Balasto
Y el tren le despertó.
De
pequeño vivía en las casas encaladas próximas a la estación de tren, en las
viejas casas unifamiliares que la RENFE construyó a toda prisa para los obreros
cuando éstos extendían la red ferroviaria por la provincia de Tarragona. Casas
sencillas con olores a creosota, orines de perro en las esquinas y azufre.
Pasaba muchas horas sentado al lado de
las vías, en un cruce de agujas cercano a su casa. Sin hacer nada, si acaso
mordía una ramita de tomillo o de romero, ensayaba el chasquido de los dedos y
miraba fijamente en la lejanía.
Fragmentos de piedras esparcidas entre
las traviesas ensombrecidas por el cansancio del tiempo, humo negro en la
distancia, una locomotora que se acerca, se hace grande, muy grande y nosotros
en la vía, a ver quien resistía más, a ver quien era más hombre. Doce años no
son nada, apenas se es un niño, algo, ni el mundo se sostiene aún en pedales.
Todo le devolvía a su casa, a la casa burdamente encalada junto a la estación,
la de sus padres, los obreros del ferrocarril, los ferrocatas. Apenas unos raíles para la esperanza.
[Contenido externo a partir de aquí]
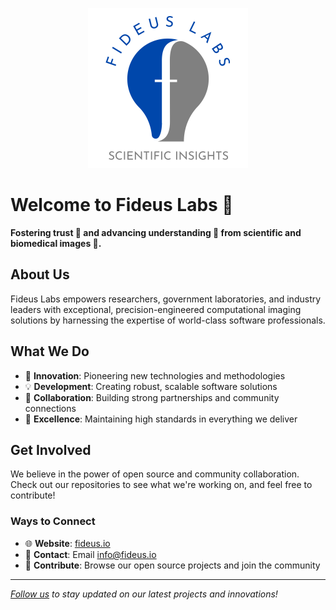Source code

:<p align="center">
	<img src="./fideus-labs-logo.svg" alt="Fideus Labs Logo" width="256" />
</p>

# Welcome to Fideus Labs 👋

**Fostering trust 🤝 and advancing understanding 🧠 from scientific and biomedical images 🔬️.**

## About Us

Fideus Labs empowers researchers, government laboratories, and industry leaders with exceptional, precision-engineered computational imaging solutions by harnessing the expertise of world-class software professionals.

## What We Do

- 🚀 **Innovation**: Pioneering new technologies and methodologies
- 💡 **Development**: Creating robust, scalable software solutions
- 👥 **Collaboration**: Building strong partnerships and community connections
- 🌟 **Excellence**: Maintaining high standards in everything we deliver

## Get Involved

We believe in the power of open source and community collaboration. Check out our repositories to see what we're working on, and feel free to contribute!

### Ways to Connect

- 🌐 **Website**: [fideus.io](https://fideus.io)
- 📧 **Contact**: Email [info@fideus.io](mailto:info@fideus.io)
- 🤝 **Contribute**: Browse our open source projects and join the community

---

*[Follow us](https://fideus.io/subscribe) to stay updated on our latest projects and innovations!*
El tren le fascinaba, no porque le
llevara a alguna parte, sino porque le podía llevar a cualquier sitio. Se
mezclaba con los pasajeros, con sus hijos, se contaban secretos. Horas enteras
los veía circular con su cansino zarandeo, uno tras otro, arriba y abajo,
intercambiando silbidos y él sentado en la cornisa con su ramita de romero en la
boca. O de tomillo.
Así que tenía un rato libre iba a viajar
a las vías. Allí se le encontraba siempre, allí se sentía bien. Sí, era un
solitario. Sentado a una distancia prudencial del cruce esperaba el gruñido del
cambio de aguja. Aún era manual, el viejo Gregorio. Intentaba adivinar hacia
donde iría la máquina, hacia el mar o hacia el interior, era su distracción y
su juego, hacia alguna parte con sentido, pero casi nunca acertaba.
Se entretenía poniendo chapas de
refrescos en el rail, luego petardos, monedas, pedazos de piedra cada vez más
grandes, la colección de minerales de su hermanito, elefantes, cocodrilos,
cebras, ocapis de su Fauna Salvaje, todo quedaba laminado por las
aceradas ruedas, parecían espigas bruñidas al sol. Se escondía entre las cañas,
el muy travieso y su cabello rubio resplandecía, y también sus ojos avispados y
de los pedruscos salían fragmentos disparados como pedernales locos y chispas
deslumbrantes y con frecuencia el tren silbaba, como si se hubiera asustado,
sabían que allí estaba el niño de siempre, el niño que un día apareció muerto.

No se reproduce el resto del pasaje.